WOW. This was more information than I ever imagined. I was captivated.
“Finally,” he continued speaking to his young audience of two, “there is the ‘base note’ the one that is remembered by both the wearer and the one who smells it.”
He paused, letting us absorb that information.
“Perfumes are very personal and should be worn with a hint of mystery. It should be of high quality, one that is made with the understanding of all the notes, and just the tiniest bit should be worn. Spraying the air with a perfume and walking through its mist is one way to ensure that you are wearing just a hint of the perfume.
Oh, gee, I would have to get a spray pump for our perfume, since it just came in a jug.

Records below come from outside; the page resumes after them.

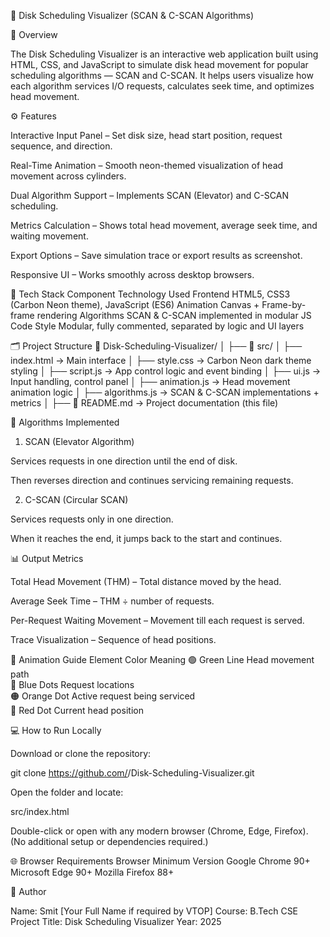 🧠 Disk Scheduling Visualizer (SCAN & C-SCAN Algorithms)


🔹 Overview

The Disk Scheduling Visualizer is an interactive web application built using HTML, CSS, and JavaScript to simulate disk head movement for popular scheduling algorithms — SCAN and C-SCAN.
It helps users visualize how each algorithm services I/O requests, calculates seek time, and optimizes head movement.



⚙️ Features

Interactive Input Panel – Set disk size, head start position, request sequence, and direction.

Real-Time Animation – Smooth neon-themed visualization of head movement across cylinders.

Dual Algorithm Support – Implements SCAN (Elevator) and C-SCAN scheduling.

Metrics Calculation – Shows total head movement, average seek time, and waiting movement.

Export Options – Save simulation trace or export results as screenshot.

Responsive UI – Works smoothly across desktop browsers.



🧩 Tech Stack
Component	Technology Used
Frontend	HTML5, CSS3 (Carbon Neon theme), JavaScript (ES6)
Animation	Canvas + Frame-by-frame rendering
Algorithms	SCAN & C-SCAN implemented in modular JS
Code Style	Modular, fully commented, separated by logic and UI layers


🗂️ Project Structure
📁 Disk-Scheduling-Visualizer/
│
├── 📁 src/
│   ├── index.html         → Main interface
│   ├── style.css          → Carbon Neon dark theme styling
│   ├── script.js          → App control logic and event binding
│   ├── ui.js              → Input handling, control panel
│   ├── animation.js       → Head movement animation logic
│   ├── algorithms.js      → SCAN & C-SCAN implementations + metrics
│
├── 📄 README.md            → Project documentation (this file)




🧮 Algorithms Implemented
1. SCAN (Elevator Algorithm)

Services requests in one direction until the end of disk.

Then reverses direction and continues servicing remaining requests.

2. C-SCAN (Circular SCAN)

Services requests only in one direction.

When it reaches the end, it jumps back to the start and continues.



📊 Output Metrics

Total Head Movement (THM) – Total distance moved by the head.

Average Seek Time – THM ÷ number of requests.

Per-Request Waiting Movement – Movement till each request is served.

Trace Visualization – Sequence of head positions.

🎨 Animation Guide
Element	Color	Meaning
🟢 Green Line	Head movement path	
🔵 Blue Dots	Request locations	
🟠 Orange Dot	Active request being serviced	
🔴 Red Dot	Current head position	



💻 How to Run Locally

Download or clone the repository:

git clone https://github.com/<your-username>/Disk-Scheduling-Visualizer.git


Open the folder and locate:

src/index.html


Double-click or open with any modern browser (Chrome, Edge, Firefox).
(No additional setup or dependencies required.)


🌐 Browser Requirements
Browser	Minimum Version
Google Chrome	90+
Microsoft Edge	90+
Mozilla Firefox	88+


🧾 Author

Name: Smit [Your Full Name if required by VTOP]
Course: B.Tech CSE
Project Title: Disk Scheduling Visualizer
Year: 2025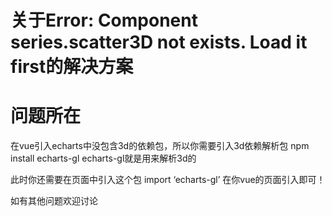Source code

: # 关于Error: Component series.scatter3D not exists. Load it first的解决方案

# 问题所在

在vue引入echarts中没包含3d的依赖包，所以你需要引入3d依赖解析包
 npm install echarts-gl
 echarts-gl就是用来解析3d的

此时你还需要在页面中引入这个包
 import ‘echarts-gl’
 在你vue的页面引入即可！

如有其他问题欢迎讨论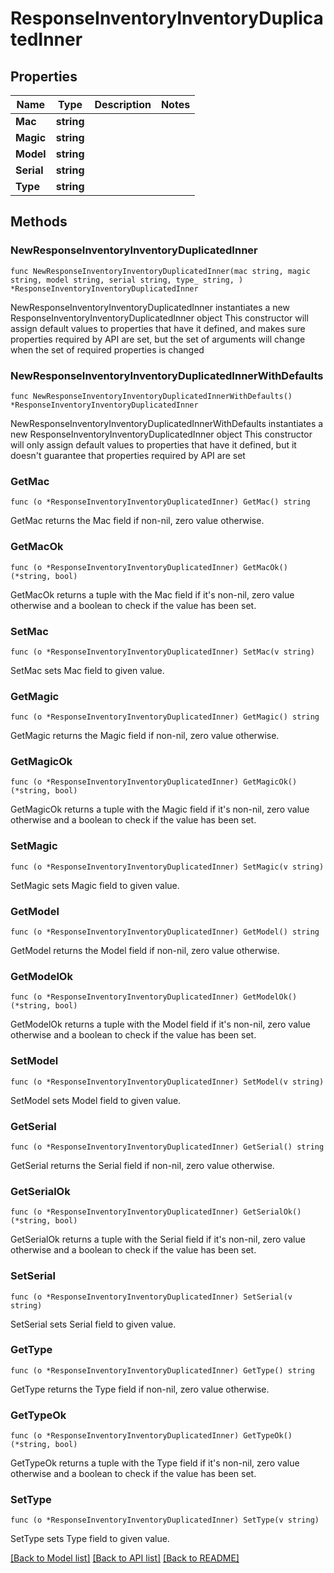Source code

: # ResponseInventoryInventoryDuplicatedInner

## Properties

Name | Type | Description | Notes
------------ | ------------- | ------------- | -------------
**Mac** | **string** |  | 
**Magic** | **string** |  | 
**Model** | **string** |  | 
**Serial** | **string** |  | 
**Type** | **string** |  | 

## Methods

### NewResponseInventoryInventoryDuplicatedInner

`func NewResponseInventoryInventoryDuplicatedInner(mac string, magic string, model string, serial string, type_ string, ) *ResponseInventoryInventoryDuplicatedInner`

NewResponseInventoryInventoryDuplicatedInner instantiates a new ResponseInventoryInventoryDuplicatedInner object
This constructor will assign default values to properties that have it defined,
and makes sure properties required by API are set, but the set of arguments
will change when the set of required properties is changed

### NewResponseInventoryInventoryDuplicatedInnerWithDefaults

`func NewResponseInventoryInventoryDuplicatedInnerWithDefaults() *ResponseInventoryInventoryDuplicatedInner`

NewResponseInventoryInventoryDuplicatedInnerWithDefaults instantiates a new ResponseInventoryInventoryDuplicatedInner object
This constructor will only assign default values to properties that have it defined,
but it doesn't guarantee that properties required by API are set

### GetMac

`func (o *ResponseInventoryInventoryDuplicatedInner) GetMac() string`

GetMac returns the Mac field if non-nil, zero value otherwise.

### GetMacOk

`func (o *ResponseInventoryInventoryDuplicatedInner) GetMacOk() (*string, bool)`

GetMacOk returns a tuple with the Mac field if it's non-nil, zero value otherwise
and a boolean to check if the value has been set.

### SetMac

`func (o *ResponseInventoryInventoryDuplicatedInner) SetMac(v string)`

SetMac sets Mac field to given value.


### GetMagic

`func (o *ResponseInventoryInventoryDuplicatedInner) GetMagic() string`

GetMagic returns the Magic field if non-nil, zero value otherwise.

### GetMagicOk

`func (o *ResponseInventoryInventoryDuplicatedInner) GetMagicOk() (*string, bool)`

GetMagicOk returns a tuple with the Magic field if it's non-nil, zero value otherwise
and a boolean to check if the value has been set.

### SetMagic

`func (o *ResponseInventoryInventoryDuplicatedInner) SetMagic(v string)`

SetMagic sets Magic field to given value.


### GetModel

`func (o *ResponseInventoryInventoryDuplicatedInner) GetModel() string`

GetModel returns the Model field if non-nil, zero value otherwise.

### GetModelOk

`func (o *ResponseInventoryInventoryDuplicatedInner) GetModelOk() (*string, bool)`

GetModelOk returns a tuple with the Model field if it's non-nil, zero value otherwise
and a boolean to check if the value has been set.

### SetModel

`func (o *ResponseInventoryInventoryDuplicatedInner) SetModel(v string)`

SetModel sets Model field to given value.


### GetSerial

`func (o *ResponseInventoryInventoryDuplicatedInner) GetSerial() string`

GetSerial returns the Serial field if non-nil, zero value otherwise.

### GetSerialOk

`func (o *ResponseInventoryInventoryDuplicatedInner) GetSerialOk() (*string, bool)`

GetSerialOk returns a tuple with the Serial field if it's non-nil, zero value otherwise
and a boolean to check if the value has been set.

### SetSerial

`func (o *ResponseInventoryInventoryDuplicatedInner) SetSerial(v string)`

SetSerial sets Serial field to given value.


### GetType

`func (o *ResponseInventoryInventoryDuplicatedInner) GetType() string`

GetType returns the Type field if non-nil, zero value otherwise.

### GetTypeOk

`func (o *ResponseInventoryInventoryDuplicatedInner) GetTypeOk() (*string, bool)`

GetTypeOk returns a tuple with the Type field if it's non-nil, zero value otherwise
and a boolean to check if the value has been set.

### SetType

`func (o *ResponseInventoryInventoryDuplicatedInner) SetType(v string)`

SetType sets Type field to given value.



[[Back to Model list]](../README.md#documentation-for-models) [[Back to API list]](../README.md#documentation-for-api-endpoints) [[Back to README]](../README.md)


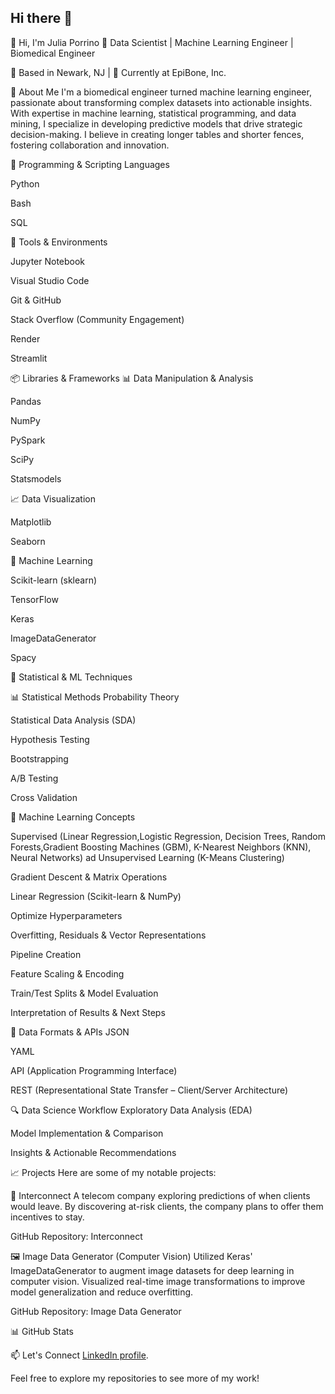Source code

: ## Hi there 👋
👋 Hi, I'm Julia Porrino
🔬 Data Scientist | Machine Learning Engineer | Biomedical Engineer

📍 Based in Newark, NJ | 💼 Currently at EpiBone, Inc.

🧠 About Me
I'm a biomedical engineer turned machine learning engineer, passionate about transforming complex datasets into actionable insights. With expertise in machine learning, statistical programming, and data mining, I specialize in developing predictive models that drive strategic decision-making. I believe in creating longer tables and shorter fences, fostering collaboration and innovation.

🐍 Programming & Scripting Languages

Python

Bash

SQL

🧰 Tools & Environments

Jupyter Notebook

Visual Studio Code

Git & GitHub

Stack Overflow (Community Engagement)

Render

Streamlit

📦 Libraries & Frameworks
📊 Data Manipulation & Analysis

Pandas

NumPy

PySpark

SciPy

Statsmodels

📈 Data Visualization

Matplotlib

Seaborn

🧠 Machine Learning

Scikit-learn (sklearn)

TensorFlow

Keras

ImageDataGenerator

Spacy

📐 Statistical & ML Techniques

📊 Statistical Methods
Probability Theory

Statistical Data Analysis (SDA)

Hypothesis Testing

Bootstrapping

A/B Testing

Cross Validation

🤖 Machine Learning Concepts

Supervised (Linear Regression,Logistic Regression, Decision Trees, Random Forests,Gradient Boosting Machines (GBM), K-Nearest Neighbors (KNN), Neural Networks) ad Unsupervised Learning (K-Means Clustering)

Gradient Descent & Matrix Operations

Linear Regression (Scikit-learn & NumPy)

Optimize Hyperparameters

Overfitting, Residuals & Vector Representations

Pipeline Creation

Feature Scaling & Encoding

Train/Test Splits & Model Evaluation

Interpretation of Results & Next Steps

🧪 Data Formats & APIs
JSON

YAML

API (Application Programming Interface)

REST (Representational State Transfer – Client/Server Architecture)

🔍 Data Science Workflow
Exploratory Data Analysis (EDA)

Model Implementation & Comparison

Insights & Actionable Recommendations

📈 Projects
Here are some of my notable projects:

🔗 Interconnect
A telecom company exploring predictions of when clients would leave. By discovering at-risk clients, the company plans to offer them incentives to stay.

GitHub Repository: Interconnect

🖼️ Image Data Generator (Computer Vision)
Utilized Keras' ImageDataGenerator to augment image datasets for deep learning in computer vision. Visualized real-time image transformations to improve model generalization and reduce overfitting.

GitHub Repository: Image Data Generator

📊 GitHub Stats


📫 Let's Connect
[LinkedIn profile](https://www.linkedin.com/in/juliaporrino/).


Feel free to explore my repositories to see more of my work!


<!--
**who0liebo0lie/who0liebo0lie** is a ✨ _special_ ✨ repository because its `README.md` (this file) appears on your GitHub profile.



- 🔭 I’m currently working on ...
- 🌱 I’m currently learning ...
- 👯 I’m looking to collaborate on ...
- 🤔 I’m looking for help with ...
- 💬 Ask me about ...
- 📫 How to reach me: ...
- 😄 Pronouns: ...
- ⚡ Fun fact: ...
-->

My mind was reeling.
My dad’s voice took an authoritarian turn as he then said, “I would like you to stop wearing the perfume you have purchased at Woolworth’s.
There. I knew it! I knew it! I knew it! It was a trap. But before I could open my mouth, my dad continued.
“As you know I go to Paris every month on business. The French are known for their fine perfumes. On my next trip, I will get each of you a sampling of perfumes for you to try keeping in mind what I have told you about perfume. Ultimately you will find the right perfume for you and then I will make sure you have that.”
Well, what choice did we have? We agreed and walked away, both stunned and a bit intrigued. Who knew about notes and the French deal with perfumes?
Then the magic happened. Lancome, Shalimar, and others. I fell in love with “Shocking” by Schiaparelli.
And peace reigned in the Todd household because two daughters were thrilled to be inducted into the mystique of wearing just the right perfume and their father was able to take a breath of fresh air when he came home from work at night.
And I learned a valuable lesson in negotiation which has stuck with me until this day.